**EXERCISE DATA**
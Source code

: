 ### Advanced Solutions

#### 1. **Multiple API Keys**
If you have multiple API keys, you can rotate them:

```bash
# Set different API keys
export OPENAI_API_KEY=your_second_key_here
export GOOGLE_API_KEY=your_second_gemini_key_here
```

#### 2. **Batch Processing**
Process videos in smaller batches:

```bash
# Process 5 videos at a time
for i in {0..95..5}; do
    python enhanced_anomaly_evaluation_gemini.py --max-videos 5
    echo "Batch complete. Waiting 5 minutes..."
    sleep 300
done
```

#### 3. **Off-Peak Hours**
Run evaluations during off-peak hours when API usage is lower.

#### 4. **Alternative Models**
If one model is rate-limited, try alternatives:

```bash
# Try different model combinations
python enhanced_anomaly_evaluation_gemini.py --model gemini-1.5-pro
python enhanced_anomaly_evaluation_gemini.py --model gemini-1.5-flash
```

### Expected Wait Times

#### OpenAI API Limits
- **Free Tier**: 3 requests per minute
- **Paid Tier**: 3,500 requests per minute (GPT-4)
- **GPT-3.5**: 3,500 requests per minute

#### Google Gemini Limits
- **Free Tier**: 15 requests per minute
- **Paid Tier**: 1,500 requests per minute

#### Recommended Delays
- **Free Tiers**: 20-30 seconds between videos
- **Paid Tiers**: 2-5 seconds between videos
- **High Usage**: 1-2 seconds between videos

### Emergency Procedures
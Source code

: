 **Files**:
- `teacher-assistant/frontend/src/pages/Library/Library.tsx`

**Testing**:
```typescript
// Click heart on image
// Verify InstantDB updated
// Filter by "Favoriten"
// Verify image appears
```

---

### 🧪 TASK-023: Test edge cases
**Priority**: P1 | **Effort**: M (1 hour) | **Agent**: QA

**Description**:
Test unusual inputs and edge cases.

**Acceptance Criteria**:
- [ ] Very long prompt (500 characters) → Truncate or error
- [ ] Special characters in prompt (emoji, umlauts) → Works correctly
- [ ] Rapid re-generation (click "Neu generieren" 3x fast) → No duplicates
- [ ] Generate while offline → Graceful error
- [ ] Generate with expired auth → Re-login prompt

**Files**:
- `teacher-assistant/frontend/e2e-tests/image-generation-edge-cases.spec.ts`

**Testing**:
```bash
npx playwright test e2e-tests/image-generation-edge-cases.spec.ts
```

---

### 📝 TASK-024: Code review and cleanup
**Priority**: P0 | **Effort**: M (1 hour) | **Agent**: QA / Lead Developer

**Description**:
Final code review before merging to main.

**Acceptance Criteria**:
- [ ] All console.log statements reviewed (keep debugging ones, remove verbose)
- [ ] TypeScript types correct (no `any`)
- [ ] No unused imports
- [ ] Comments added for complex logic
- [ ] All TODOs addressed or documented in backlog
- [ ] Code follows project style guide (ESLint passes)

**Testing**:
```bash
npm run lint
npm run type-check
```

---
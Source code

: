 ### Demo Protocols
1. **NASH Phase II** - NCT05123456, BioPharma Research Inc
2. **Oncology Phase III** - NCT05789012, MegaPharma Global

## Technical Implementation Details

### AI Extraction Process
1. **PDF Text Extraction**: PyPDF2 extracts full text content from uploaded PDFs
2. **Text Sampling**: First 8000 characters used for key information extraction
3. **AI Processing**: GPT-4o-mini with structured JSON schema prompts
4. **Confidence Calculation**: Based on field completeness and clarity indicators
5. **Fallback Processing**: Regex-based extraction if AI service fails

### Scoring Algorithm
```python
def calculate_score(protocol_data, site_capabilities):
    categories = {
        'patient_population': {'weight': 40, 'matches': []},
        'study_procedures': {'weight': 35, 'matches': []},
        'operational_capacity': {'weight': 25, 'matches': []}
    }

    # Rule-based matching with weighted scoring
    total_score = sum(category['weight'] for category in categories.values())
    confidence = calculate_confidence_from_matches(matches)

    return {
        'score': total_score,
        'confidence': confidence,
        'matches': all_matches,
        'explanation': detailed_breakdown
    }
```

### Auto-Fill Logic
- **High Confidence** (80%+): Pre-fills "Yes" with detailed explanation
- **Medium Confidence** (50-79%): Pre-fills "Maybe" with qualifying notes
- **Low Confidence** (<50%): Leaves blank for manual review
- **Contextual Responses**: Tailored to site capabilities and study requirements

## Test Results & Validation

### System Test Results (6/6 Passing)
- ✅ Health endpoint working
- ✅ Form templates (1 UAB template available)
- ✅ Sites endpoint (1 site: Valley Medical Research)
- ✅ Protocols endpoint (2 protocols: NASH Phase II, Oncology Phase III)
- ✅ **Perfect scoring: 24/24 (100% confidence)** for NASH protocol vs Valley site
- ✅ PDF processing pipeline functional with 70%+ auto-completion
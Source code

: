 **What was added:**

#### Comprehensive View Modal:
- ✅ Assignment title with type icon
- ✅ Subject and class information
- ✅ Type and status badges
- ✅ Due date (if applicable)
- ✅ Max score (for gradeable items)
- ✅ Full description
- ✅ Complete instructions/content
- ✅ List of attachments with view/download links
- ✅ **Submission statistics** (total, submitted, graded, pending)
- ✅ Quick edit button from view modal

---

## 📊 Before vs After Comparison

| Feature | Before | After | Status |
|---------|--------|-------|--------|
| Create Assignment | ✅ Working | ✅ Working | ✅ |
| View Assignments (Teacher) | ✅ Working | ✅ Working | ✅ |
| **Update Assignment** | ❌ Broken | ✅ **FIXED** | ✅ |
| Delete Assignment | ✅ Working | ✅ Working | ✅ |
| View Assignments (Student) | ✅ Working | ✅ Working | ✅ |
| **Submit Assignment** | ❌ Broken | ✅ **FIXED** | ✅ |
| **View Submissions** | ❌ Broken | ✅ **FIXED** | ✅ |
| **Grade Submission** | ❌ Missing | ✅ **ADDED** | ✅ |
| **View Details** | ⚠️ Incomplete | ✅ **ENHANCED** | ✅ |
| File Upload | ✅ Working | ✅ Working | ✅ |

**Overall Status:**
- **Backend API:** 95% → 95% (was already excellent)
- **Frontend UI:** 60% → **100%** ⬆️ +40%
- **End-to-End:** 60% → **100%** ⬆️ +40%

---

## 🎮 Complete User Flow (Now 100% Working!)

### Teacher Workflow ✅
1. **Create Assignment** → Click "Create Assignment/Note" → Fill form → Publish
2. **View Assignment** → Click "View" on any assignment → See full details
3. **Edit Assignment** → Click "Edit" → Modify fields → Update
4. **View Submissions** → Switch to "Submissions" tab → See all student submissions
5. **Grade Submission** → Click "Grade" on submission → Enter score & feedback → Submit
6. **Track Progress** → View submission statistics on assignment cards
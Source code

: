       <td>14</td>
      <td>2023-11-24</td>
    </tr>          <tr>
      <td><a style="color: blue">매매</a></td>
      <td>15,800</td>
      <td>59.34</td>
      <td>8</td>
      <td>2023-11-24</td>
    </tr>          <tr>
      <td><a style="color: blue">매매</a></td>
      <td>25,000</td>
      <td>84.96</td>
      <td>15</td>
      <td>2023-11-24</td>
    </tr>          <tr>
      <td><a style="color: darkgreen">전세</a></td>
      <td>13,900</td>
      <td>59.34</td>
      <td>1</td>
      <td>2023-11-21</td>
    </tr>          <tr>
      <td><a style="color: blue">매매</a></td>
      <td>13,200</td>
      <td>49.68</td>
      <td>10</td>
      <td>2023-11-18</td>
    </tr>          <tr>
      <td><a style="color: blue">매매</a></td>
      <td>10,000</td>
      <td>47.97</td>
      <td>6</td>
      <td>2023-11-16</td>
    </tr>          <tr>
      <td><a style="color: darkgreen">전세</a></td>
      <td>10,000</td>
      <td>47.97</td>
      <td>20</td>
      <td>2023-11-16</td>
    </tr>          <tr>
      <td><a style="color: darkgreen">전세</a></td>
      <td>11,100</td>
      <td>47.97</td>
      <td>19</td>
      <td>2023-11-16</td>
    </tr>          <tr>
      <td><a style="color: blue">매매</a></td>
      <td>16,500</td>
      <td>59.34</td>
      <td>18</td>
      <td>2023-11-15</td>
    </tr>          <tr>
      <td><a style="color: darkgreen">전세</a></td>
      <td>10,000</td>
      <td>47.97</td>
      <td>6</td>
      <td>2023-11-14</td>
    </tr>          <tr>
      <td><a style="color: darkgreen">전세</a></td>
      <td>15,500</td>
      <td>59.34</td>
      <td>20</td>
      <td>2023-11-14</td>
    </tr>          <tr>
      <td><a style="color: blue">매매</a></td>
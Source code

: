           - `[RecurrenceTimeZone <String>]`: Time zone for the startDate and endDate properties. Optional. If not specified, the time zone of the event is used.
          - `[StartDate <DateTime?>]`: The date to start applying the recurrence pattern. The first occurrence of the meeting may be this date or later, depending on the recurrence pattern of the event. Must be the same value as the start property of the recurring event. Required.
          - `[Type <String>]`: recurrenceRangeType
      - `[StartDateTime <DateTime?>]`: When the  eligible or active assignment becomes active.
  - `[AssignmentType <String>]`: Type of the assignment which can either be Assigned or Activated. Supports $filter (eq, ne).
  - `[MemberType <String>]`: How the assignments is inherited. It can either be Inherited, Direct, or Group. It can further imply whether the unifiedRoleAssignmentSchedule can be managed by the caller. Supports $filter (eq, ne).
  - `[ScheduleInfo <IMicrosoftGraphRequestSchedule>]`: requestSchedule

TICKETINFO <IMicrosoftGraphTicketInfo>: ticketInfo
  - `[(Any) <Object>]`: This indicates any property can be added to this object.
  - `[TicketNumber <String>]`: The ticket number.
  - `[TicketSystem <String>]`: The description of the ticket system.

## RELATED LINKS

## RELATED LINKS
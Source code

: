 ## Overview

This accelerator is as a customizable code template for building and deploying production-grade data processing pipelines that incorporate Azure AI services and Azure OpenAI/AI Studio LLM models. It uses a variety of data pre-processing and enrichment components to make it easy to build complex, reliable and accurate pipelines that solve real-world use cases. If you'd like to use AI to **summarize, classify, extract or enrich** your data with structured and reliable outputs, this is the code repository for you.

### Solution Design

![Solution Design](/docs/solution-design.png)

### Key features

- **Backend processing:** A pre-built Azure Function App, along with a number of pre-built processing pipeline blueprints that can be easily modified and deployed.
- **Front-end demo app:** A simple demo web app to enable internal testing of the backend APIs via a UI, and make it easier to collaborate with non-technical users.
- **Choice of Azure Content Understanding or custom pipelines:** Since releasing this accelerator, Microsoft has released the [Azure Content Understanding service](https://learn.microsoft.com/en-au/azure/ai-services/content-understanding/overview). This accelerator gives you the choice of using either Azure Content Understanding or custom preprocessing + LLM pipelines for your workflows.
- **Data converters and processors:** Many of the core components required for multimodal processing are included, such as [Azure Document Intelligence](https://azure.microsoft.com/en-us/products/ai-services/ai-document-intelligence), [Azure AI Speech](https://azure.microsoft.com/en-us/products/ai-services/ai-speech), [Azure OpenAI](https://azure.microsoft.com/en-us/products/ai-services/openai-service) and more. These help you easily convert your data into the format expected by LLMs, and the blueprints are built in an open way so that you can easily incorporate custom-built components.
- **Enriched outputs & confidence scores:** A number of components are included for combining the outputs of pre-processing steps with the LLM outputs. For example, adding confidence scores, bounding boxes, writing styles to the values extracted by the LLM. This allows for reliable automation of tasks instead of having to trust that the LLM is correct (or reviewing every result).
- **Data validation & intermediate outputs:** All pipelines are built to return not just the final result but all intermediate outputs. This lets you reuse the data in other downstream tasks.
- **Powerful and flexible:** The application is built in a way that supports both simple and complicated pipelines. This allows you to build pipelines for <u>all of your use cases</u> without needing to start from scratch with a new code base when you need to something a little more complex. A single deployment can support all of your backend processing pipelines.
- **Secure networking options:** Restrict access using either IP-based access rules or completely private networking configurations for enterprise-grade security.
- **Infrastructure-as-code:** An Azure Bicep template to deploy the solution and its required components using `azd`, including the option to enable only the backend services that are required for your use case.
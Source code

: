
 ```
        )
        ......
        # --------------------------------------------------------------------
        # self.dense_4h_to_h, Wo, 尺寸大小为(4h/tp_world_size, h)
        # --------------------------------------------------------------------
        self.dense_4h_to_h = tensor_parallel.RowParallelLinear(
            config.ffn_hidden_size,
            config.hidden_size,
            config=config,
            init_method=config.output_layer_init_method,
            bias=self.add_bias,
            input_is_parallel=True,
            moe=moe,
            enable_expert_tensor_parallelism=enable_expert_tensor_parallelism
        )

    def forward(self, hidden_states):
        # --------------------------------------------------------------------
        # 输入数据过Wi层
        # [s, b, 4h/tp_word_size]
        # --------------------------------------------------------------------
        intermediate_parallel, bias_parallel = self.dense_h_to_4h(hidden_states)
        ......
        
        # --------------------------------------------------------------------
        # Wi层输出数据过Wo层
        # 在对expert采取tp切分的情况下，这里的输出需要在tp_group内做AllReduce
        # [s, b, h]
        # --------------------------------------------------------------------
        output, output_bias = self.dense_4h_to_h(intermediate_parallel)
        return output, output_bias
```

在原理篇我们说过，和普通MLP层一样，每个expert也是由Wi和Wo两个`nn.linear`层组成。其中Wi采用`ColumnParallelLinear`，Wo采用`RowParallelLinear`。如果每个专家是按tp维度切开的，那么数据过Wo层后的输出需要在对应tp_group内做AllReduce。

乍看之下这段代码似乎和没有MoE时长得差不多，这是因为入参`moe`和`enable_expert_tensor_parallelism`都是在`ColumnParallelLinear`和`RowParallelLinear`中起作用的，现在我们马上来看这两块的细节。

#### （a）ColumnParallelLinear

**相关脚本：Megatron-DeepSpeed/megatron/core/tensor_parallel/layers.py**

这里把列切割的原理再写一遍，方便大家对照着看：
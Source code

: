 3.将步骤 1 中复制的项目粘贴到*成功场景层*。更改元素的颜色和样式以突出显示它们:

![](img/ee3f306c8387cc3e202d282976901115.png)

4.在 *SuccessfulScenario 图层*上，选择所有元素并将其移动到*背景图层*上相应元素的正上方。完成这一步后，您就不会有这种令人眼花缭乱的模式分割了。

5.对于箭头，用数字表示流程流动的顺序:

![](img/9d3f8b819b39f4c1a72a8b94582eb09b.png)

**WHAT IS BEING ASKED**
Scan the material for lines with the word "tests", and copy each line you find.

**ANSWER TO THE PROBLEM**
- `teacher-assistant/frontend/e2e-tests/image-generation-edge-cases.spec.ts`
npx playwright test e2e-tests/image-generation-edge-cases.spec.ts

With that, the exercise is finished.